General Statutes (Rev. to 2001) § 53a-54b (5) and (6) proscribe, respectively, murder during the course of a kidnapping and murder during the course of sexual assault in the first degree. Because the defendant was charged with these capital offenses, the guilt and penalty phases of the trial were bifurcated pursuant to General Statutes (Rev. to 2001) § 53a-46a, as amended by Public Acts 2001, No. 01-151, §§ 1 and 2.

Although the defendant was originally sentenced to death on the capital felony counts, he was subsequently resentenced to a term of life imprisonment without the possibility of release on those charges. See, e.g., State v. Peeler , 321 Conn. 375, 377, 140 A.3d 811 (2016) ; State v. Santiago , 318 Conn. 1, 85–86, 122 A.3d 1 (2015).

I We begin with the defendant's claim that the state violated his right to counsel under the sixth amendment. Pladsen, a jailhouse informant who was incarcerated with the defendant prior to and during the defendant's trial, testified that the defendant had asked him to participate in a ruse intended to undermine the credibility of Andrew Weaver, a detective with the Hartford Police Department. The defendant sought to suppress that testimony pursuant to Massiah v. United States , supra, 377 U.S. at 201, 84 S.Ct. 1199, and its progeny, arguing that Pladsen had deliberately elicited incriminating statements while acting as an agent of the police. On appeal, the defendant claims that the trial court incorrectly concluded that no agency relationship existed and, as a result, improperly denied his motion to suppress Pladsen's testimony pursuant to Massiah . In response, the state contends that the trial court's conclusion was correct, and, therefore, the defendant's motion to suppress was properly denied. We agree with the defendant.
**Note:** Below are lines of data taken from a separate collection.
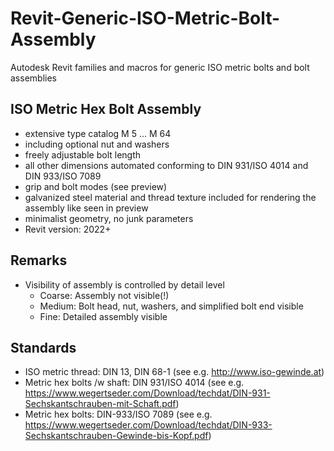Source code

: # Revit-Generic-ISO-Metric-Bolt-Assembly
Autodesk Revit families and macros for generic ISO metric bolts and bolt assemblies

## ISO Metric Hex Bolt Assembly
* extensive type catalog M 5 ... M 64
* including optional nut and washers
* freely adjustable bolt length
* all other dimensions automated conforming to DIN 931/ISO 4014 and DIN 933/ISO 7089
* grip and bolt modes (see preview)
* galvanized steel material and thread texture included for rendering the assembly like seen in preview
* minimalist geometry, no junk parameters
* Revit version: 2022+

## Remarks
* Visibility of assembly is controlled by detail level
  * Coarse: Assembly not visible(!)
  * Medium: Bolt head, nut, washers, and simplified bolt end visible
  * Fine: Detailed assembly visible
<!--
* Included thread texture is installed as follows:
  * Copy texture file "M12 Metric Thread - displace.png" into your project folder
  * Open material "Steel galvanized, metric thread" in the materials editor and go to the appearance tab
  * Re-link the three references to the texture file
  * Add the path of the texture file to your rendering path
  * You're good to go...
-->

## Standards
* ISO metric thread: DIN 13, DIN 68-1 (see e.g. http://www.iso-gewinde.at)
* Metric hex bolts /w shaft: DIN 931/ISO 4014 (see e.g. https://www.wegertseder.com/Download/techdat/DIN-931-Sechskantschrauben-mit-Schaft.pdf)
* Metric hex bolts: DIN-933/ISO 7089 (see e.g. https://www.wegertseder.com/Download/techdat/DIN-933-Sechskantschrauben-Gewinde-bis-Kopf.pdf)
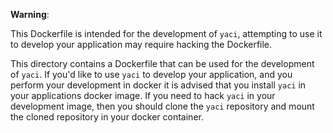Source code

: **Warning**:

This Dockerfile is intended for the development of `yaci`, attempting to use it to develop your application may require hacking the Dockerfile.

This directory contains a Dockerfile that can be used for the development of `yaci`. If you'd like to use `yaci` to develop your application, and you perform your development in docker it is advised that you install `yaci` in your applications docker image. If you need to hack `yaci` in your development image, then you should clone the `yaci` repository and mount the cloned repository in your docker container.
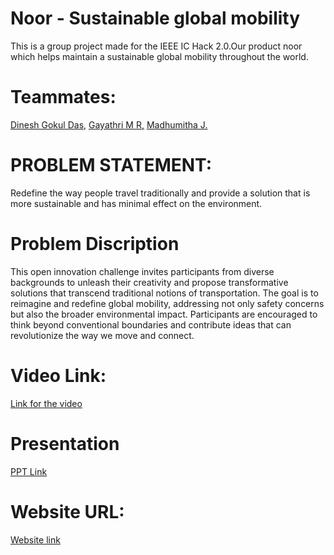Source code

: <h1>Noor - Sustainable global mobility</h1>
This is a group project made for the IEEE IC Hack 2.0.Our product noor which helps maintain a sustainable global mobility throughout the world.

<h1>Teammates:</h1> 
<a href="https://github.com/Dinidigo">Dinesh Gokul Das,</a>
<a href="https://github.com/Gayathri180102">Gayathri M R,</a>
<a href="https://github.com/madhumithaj15">Madhumitha J.</a>

<h1>PROBLEM STATEMENT:</h1>
Redefine the way people travel traditionally and provide a solution that is more sustainable and has minimal effect on the environment.

<h1>Problem Discription</h1>
This open innovation challenge invites participants from diverse backgrounds to unleash their creativity and propose transformative solutions that transcend traditional notions of transportation. 
The goal is to reimagine and redefine global mobility, addressing not only safety concerns but also the broader environmental impact. Participants are encouraged to think beyond conventional boundaries and contribute ideas that can revolutionize the way we move and connect.

<h1>Video Link:</h1>
<a href="">Link for the video</a>

<h1>Presentation</h1>
<a href="">PPT Link</a>

<h1>Website URL:</h1>
<a href="">Website link</a>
A defendant's right to counsel under the sixth amendment is made applicable to the states through the due process clause of the fourteenth amendment to the United States constitution. See, e.g., State v. Leconte , 320 Conn. 500, 505 n.2, 131 A.3d 1132 (2016).

The record reveals the following additional undisputed facts relating to Pladsen's involvement in the present case. On December 27, 2006, Pladsen wrote a letter to Weaver. At that time, Pladsen was an inmate at Northern Correctional Institution (Northern) in Somers and interacted with the defendant on a regular basis. That letter stated, among other things, that Pladsen had information about the defendant that could prove "very useful" to Weaver, that Pladsen was scheduled to be paroled to serve a separate fifty-five year sentence in Iowa, and that Pladsen would be extradited back to Connecticut after serving that sentence. The letter referenced certain individuals involved in another criminal case that was pending against the defendant and included the following invitation: "You want my help, come [and] see me [and] we'll talk." The letter stated that Pladsen was not seeking a transfer to another correctional institution, a sentence reduction, or "anything like that." In response to Pladsen's letter, Weaver scheduled a meeting that was held in a private office at Northern on January 5, 2007. During that meeting, Weaver and Pladsen spoke specifically about the defendant's involvement in the victim's death. Pladsen did not convey any detailed information but, instead, provided only general facts to show that "he might know something." At some point during that conversation, Weaver inquired whether Pladsen would be willing to wear a wire. Pladsen initially expressed some concern but ultimately agreed. Pladsen also asked whether he would benefit in some way from providing information about the defendant. Weaver said that any "deals" or plans to use a wire would have to be approved by the Office of the State's Attorney and that he would get back to Pladsen. Pladsen said that he understood. Weaver then added that the police are "always interested" in gathering information about criminal matters from reliable sources and that he would be willing to listen to, and subsequently verify, anything Pladsen had to say. Weaver also made Pladsen generally aware that the defendant's trial was imminent and that the Office of the State's Attorney would be told any relevant information. Weaver then told Pladsen that, because of his criminal record and history, his word "[w]asn't going to be good enough ...."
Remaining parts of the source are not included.